__Problem to solve__
Quote exactly and only this range of lines in the data below: the line that holds "(from the [PrismJS](https://prismjs.com/)" to the line that holds "Sure, it's just", both included.

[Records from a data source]
━━━━━━━━━━━━━━━━━━━━
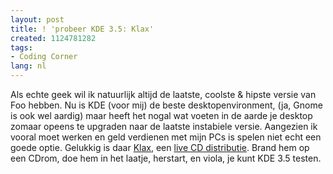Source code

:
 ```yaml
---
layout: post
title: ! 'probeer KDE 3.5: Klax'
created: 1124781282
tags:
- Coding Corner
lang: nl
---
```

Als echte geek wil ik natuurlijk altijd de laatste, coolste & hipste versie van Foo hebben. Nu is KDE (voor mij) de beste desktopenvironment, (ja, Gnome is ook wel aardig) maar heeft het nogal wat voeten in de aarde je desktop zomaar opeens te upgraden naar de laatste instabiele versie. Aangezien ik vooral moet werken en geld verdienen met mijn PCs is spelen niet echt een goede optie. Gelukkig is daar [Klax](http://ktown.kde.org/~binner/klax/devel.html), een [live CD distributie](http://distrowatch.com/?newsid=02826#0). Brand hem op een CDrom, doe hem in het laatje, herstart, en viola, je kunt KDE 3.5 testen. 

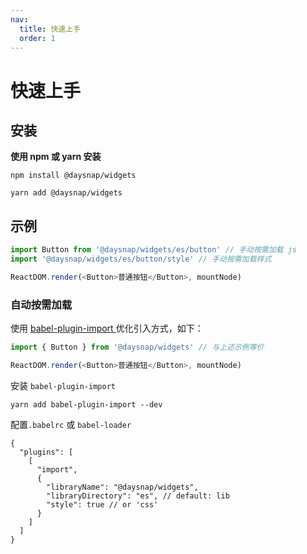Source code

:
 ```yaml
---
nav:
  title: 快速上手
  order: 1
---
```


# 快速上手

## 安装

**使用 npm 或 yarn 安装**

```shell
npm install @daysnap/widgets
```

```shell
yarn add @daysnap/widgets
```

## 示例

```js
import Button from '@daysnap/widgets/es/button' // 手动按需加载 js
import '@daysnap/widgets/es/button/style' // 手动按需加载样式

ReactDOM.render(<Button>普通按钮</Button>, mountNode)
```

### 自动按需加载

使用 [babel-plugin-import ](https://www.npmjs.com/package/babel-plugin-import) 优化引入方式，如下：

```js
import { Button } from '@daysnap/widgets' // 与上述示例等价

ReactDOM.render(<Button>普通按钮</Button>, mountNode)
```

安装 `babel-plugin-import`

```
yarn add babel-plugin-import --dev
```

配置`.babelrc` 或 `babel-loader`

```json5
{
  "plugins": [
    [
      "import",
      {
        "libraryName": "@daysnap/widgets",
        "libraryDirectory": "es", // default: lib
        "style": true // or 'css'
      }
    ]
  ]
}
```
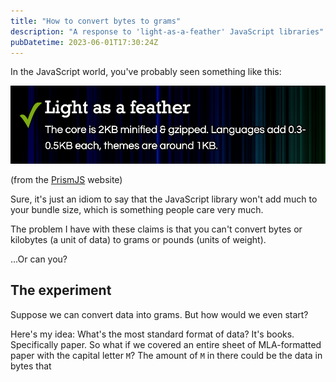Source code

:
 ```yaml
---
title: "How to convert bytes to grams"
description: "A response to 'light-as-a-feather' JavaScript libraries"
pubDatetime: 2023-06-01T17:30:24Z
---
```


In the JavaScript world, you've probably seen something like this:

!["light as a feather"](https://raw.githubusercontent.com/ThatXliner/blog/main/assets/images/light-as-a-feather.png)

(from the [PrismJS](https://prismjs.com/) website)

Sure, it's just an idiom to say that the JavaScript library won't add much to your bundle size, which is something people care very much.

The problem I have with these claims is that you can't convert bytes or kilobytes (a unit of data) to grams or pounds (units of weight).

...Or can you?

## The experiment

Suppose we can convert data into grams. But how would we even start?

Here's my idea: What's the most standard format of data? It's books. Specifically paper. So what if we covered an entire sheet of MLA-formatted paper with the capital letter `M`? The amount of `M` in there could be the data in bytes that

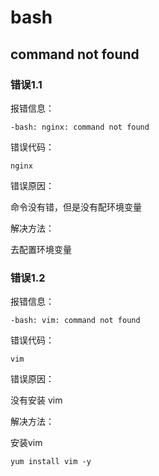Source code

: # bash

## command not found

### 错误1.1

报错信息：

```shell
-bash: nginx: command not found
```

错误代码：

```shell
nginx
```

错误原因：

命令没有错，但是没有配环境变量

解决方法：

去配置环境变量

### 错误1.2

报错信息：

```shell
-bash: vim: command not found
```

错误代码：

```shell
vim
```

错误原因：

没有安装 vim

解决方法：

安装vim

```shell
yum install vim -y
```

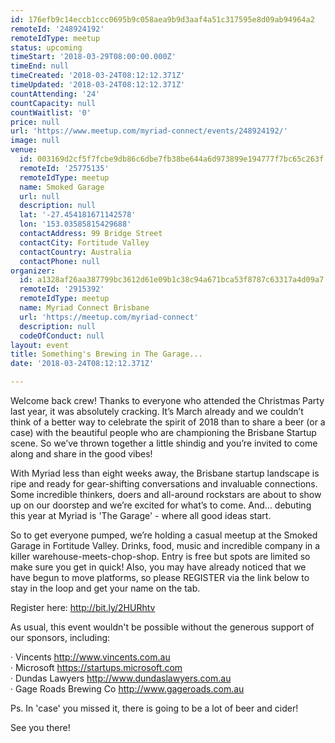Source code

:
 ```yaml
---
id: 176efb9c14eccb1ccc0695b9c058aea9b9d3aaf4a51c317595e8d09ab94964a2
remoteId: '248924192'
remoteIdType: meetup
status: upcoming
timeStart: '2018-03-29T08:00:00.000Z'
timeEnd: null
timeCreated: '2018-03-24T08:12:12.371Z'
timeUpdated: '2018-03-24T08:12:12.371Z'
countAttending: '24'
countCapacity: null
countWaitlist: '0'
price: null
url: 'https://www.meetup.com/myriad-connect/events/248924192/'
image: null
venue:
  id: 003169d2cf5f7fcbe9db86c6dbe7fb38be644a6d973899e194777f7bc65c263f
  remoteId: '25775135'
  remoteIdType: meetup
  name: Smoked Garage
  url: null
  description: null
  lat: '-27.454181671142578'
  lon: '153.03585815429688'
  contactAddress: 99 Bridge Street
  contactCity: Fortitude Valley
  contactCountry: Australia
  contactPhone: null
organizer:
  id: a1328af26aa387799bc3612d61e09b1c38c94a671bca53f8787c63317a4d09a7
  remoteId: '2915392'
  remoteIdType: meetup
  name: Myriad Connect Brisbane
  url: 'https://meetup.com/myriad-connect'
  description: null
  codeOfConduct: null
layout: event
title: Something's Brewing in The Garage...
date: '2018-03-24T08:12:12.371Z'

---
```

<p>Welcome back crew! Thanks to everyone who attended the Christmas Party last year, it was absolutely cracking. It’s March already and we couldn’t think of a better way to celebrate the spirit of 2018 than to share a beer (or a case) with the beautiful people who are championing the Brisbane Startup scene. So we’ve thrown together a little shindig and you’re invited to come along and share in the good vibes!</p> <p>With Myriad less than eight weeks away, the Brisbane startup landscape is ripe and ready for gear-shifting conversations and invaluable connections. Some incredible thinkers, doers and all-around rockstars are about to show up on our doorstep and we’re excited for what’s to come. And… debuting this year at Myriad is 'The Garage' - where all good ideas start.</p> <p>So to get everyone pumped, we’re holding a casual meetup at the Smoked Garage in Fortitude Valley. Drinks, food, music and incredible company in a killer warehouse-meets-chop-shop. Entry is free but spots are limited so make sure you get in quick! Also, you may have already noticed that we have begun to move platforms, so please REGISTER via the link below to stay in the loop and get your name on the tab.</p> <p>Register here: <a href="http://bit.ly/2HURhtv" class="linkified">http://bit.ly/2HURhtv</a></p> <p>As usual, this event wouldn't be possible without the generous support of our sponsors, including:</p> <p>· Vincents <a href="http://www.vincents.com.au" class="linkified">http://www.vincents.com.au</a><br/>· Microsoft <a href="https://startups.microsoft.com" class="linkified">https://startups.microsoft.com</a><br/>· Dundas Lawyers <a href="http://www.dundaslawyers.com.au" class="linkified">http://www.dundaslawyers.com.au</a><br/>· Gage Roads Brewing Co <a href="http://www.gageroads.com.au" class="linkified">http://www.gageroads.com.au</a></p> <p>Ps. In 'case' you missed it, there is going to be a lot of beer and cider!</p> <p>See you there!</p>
━━━━━━━━━━━━━━━━━━━━
__Reply__
(from the [PrismJS](https://prismjs.com/) website)

Sure, it's just an idiom to say that the JavaScript library won't add much to your bundle size, which is something people care very much.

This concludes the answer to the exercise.